Upon hearing of the new adaptation, King remarked: "The real question is why, when the original was so good?" He also suggested Lindsay Lohan for the main role and stated that "it [the film] would certainly be fun to cast". Actress Sissy Spacek, who played Carrie in the 1976 adaptation, expressed an opinion on the choice of Lohan for the character of Carrie White, stating that she "was like, 'Oh my God, she's really a beautiful girl' and so I was very flattered that they were casting someone to look like me instead of the real Carrie described in the book. It's gonna be real interesting". In March 2012, the role of Carrie White was offered to Chloë Grace Moretz, who accepted the role.

Kimberly Peirce directed the film, while Moore starred as Margaret White and Gabriella Wilde played Sue Snell. Alex Russell and Ansel Elgort were cast in key roles, and Judy Greer played the gym teacher Miss Desjardin.

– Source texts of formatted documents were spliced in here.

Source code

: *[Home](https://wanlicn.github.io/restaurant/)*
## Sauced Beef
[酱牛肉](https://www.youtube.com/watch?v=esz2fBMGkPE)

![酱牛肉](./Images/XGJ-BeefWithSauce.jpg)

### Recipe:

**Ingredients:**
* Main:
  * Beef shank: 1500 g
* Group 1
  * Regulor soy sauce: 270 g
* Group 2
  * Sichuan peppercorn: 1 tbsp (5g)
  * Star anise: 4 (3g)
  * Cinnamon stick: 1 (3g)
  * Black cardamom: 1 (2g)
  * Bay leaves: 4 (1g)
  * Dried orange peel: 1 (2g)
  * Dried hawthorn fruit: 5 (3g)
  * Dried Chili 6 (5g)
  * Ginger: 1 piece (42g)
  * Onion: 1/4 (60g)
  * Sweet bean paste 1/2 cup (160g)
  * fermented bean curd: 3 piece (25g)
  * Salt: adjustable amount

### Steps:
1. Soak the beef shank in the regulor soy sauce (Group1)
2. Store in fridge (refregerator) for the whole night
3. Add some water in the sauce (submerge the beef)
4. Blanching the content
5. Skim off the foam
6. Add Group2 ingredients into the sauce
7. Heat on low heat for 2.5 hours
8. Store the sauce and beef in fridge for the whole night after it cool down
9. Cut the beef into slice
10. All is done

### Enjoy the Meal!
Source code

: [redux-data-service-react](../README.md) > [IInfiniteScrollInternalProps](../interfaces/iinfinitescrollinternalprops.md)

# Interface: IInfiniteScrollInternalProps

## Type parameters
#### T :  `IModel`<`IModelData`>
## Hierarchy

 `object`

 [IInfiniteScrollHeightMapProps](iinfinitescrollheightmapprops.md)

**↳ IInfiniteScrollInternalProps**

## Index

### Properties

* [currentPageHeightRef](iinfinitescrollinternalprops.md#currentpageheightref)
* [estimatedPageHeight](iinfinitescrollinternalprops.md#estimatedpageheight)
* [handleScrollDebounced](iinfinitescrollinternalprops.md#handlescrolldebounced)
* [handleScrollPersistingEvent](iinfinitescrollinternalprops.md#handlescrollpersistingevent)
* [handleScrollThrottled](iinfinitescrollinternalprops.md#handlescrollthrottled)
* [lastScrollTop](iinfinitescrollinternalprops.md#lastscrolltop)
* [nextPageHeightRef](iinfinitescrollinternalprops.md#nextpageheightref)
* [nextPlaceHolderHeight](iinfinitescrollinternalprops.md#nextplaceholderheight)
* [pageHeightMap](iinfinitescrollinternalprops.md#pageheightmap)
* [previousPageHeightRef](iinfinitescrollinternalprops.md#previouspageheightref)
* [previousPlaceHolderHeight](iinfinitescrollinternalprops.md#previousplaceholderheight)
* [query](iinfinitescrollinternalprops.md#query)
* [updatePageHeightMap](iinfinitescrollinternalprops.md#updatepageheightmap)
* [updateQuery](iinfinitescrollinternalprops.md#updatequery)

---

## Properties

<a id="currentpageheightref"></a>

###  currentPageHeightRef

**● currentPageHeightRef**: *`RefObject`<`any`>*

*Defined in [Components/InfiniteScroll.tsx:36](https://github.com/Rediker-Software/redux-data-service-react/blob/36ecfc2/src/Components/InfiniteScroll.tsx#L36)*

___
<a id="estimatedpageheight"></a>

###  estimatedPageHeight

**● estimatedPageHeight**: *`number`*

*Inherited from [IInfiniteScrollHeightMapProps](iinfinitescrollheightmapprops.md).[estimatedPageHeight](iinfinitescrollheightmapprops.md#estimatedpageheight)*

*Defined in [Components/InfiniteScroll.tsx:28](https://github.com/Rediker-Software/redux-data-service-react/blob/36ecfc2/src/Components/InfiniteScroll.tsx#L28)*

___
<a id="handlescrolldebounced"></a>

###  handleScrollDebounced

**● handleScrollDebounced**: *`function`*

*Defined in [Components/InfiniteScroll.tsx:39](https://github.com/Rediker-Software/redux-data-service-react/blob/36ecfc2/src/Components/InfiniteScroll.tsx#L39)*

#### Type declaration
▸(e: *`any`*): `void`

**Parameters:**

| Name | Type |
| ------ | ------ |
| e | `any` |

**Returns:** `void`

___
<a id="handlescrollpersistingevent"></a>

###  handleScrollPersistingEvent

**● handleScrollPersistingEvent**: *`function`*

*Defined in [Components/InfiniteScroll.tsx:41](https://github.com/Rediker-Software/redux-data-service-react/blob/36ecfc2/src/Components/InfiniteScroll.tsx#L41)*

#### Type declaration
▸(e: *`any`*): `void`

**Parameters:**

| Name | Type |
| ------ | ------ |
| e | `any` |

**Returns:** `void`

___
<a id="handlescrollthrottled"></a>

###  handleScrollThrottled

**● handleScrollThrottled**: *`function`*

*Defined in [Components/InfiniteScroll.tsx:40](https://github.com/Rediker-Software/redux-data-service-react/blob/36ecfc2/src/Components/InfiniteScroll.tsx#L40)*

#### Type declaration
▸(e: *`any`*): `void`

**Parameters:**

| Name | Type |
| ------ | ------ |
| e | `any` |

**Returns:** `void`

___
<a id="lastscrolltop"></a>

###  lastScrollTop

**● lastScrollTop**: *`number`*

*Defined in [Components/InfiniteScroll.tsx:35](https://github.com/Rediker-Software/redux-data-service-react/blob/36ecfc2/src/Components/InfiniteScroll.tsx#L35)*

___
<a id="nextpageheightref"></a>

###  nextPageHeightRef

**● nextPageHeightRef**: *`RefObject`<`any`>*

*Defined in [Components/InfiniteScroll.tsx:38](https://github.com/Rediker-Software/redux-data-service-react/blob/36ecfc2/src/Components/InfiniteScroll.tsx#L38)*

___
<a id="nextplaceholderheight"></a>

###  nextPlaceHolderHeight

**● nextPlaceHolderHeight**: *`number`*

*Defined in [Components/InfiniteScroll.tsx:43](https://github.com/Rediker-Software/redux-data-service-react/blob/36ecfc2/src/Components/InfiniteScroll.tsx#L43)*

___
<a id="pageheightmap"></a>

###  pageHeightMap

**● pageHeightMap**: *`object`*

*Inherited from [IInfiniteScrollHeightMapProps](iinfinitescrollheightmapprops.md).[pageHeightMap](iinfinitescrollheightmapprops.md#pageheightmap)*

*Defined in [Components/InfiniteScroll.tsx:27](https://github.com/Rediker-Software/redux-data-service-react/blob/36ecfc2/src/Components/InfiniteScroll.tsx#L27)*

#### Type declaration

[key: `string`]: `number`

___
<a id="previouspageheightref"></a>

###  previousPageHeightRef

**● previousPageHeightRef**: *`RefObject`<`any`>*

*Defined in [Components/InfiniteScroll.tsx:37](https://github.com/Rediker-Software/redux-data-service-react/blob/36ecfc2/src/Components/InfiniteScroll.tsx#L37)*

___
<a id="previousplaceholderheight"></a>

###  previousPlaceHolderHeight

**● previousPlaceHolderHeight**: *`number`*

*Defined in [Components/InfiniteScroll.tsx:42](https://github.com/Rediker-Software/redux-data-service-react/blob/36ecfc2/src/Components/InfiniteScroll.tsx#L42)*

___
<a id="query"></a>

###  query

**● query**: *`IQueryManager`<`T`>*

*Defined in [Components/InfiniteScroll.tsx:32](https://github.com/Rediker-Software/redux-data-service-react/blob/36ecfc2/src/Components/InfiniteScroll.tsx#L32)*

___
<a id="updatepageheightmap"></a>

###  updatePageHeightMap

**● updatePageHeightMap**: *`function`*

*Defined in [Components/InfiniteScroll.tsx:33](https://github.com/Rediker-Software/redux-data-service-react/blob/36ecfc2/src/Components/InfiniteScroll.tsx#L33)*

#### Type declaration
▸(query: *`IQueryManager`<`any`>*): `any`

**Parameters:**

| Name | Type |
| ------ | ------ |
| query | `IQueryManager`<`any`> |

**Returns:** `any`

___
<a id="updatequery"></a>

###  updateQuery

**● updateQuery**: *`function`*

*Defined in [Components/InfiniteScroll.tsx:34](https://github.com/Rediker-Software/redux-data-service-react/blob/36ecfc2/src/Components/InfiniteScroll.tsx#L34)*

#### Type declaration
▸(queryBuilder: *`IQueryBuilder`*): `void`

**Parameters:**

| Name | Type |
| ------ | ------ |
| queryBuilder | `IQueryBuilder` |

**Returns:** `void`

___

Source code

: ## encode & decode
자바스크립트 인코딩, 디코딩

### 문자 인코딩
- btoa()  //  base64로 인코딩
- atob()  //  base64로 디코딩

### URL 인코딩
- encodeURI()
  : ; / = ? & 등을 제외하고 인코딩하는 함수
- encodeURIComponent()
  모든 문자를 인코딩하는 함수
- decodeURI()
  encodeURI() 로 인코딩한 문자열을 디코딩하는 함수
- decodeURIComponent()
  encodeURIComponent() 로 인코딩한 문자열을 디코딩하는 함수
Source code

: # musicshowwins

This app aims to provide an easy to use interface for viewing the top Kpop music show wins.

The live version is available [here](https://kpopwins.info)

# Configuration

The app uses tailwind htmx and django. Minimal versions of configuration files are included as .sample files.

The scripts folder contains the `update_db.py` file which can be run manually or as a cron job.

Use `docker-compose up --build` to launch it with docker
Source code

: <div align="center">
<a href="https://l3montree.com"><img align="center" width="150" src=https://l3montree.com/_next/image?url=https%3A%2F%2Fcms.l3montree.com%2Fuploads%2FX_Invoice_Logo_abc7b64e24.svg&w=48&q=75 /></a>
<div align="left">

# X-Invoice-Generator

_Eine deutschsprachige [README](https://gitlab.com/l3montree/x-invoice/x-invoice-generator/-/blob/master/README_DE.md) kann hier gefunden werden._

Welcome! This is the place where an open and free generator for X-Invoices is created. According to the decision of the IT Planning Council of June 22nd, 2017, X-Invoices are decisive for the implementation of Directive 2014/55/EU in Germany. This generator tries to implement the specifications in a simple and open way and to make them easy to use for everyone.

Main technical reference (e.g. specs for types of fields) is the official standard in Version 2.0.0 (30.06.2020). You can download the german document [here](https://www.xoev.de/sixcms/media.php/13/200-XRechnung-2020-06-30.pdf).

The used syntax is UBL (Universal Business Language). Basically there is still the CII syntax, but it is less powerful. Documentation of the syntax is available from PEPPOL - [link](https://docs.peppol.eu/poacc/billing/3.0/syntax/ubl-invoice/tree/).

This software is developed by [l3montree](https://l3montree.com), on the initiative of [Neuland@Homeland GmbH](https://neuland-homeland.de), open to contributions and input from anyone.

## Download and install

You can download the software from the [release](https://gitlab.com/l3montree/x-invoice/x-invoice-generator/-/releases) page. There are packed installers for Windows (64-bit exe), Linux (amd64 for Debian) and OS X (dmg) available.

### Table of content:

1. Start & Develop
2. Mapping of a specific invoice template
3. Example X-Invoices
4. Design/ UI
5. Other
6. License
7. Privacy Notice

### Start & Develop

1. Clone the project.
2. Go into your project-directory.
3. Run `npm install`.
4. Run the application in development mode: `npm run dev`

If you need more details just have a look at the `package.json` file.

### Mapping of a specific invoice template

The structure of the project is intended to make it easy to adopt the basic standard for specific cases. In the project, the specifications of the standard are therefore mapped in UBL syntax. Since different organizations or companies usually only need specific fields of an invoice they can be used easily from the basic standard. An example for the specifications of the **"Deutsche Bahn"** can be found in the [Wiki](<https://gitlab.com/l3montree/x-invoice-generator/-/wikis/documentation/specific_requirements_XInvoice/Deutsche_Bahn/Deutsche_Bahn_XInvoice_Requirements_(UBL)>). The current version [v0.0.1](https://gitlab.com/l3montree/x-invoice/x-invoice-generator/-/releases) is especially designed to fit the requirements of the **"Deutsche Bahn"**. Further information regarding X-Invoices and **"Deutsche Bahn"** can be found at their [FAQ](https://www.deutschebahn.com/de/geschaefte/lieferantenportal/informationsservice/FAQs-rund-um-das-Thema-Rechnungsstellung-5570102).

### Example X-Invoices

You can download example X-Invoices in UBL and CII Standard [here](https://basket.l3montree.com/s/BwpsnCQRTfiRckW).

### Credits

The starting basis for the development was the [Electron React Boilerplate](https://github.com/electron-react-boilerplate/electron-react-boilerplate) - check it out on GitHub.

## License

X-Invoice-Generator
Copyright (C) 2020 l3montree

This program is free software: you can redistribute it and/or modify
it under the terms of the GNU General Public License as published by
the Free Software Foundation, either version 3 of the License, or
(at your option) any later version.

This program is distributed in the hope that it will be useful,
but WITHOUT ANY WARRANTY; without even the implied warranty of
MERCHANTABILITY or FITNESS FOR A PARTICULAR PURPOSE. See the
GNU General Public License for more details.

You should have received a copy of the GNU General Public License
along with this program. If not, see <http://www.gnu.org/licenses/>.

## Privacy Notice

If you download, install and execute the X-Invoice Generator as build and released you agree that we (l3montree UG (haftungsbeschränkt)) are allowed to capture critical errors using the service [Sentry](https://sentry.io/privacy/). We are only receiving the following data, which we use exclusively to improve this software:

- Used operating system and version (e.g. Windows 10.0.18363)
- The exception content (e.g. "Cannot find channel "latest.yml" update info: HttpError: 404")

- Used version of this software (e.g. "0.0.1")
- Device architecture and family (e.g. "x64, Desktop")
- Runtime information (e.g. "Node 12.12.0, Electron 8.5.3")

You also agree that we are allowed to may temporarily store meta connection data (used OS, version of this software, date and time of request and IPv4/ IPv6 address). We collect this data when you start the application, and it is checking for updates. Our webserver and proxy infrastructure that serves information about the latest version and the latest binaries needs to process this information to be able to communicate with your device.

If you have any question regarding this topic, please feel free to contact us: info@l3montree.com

Principal photography began on June 27, 2012, and wrapped on August.

Release
The original release date was March 15, 2013, but the release date was moved to October 18.

Sony held a "First Look" event at the New York Comic Con on October 13, 2013, that allowed attendees to view the film prior to the release date. The event was followed by a panel session with several members of the cast and crew.

Trailers for the film included a phone number that offered promotions to the caller, as well as a recording of a simulated encounter with characters from the film.

Home video
The film was released on DVD and Blu-ray on January 14, 2014. The Blu-ray features an alternative opening and ending and nine deleted scenes.

In the alternative opening, a young Carrie has a discussion with her teenage neighbor, who is sun-bathing, over the fact that Margaret believes that women with breasts are sinful. Margaret catches them in the conversation and believes that the neighbor is offending Carrie, not before the neighbor's mother disagrees with her. Suddenly, stones begin to rain only on the White household. Margaret, believing it is a sign from God, takes shelter inside her home with a distressed Carrie.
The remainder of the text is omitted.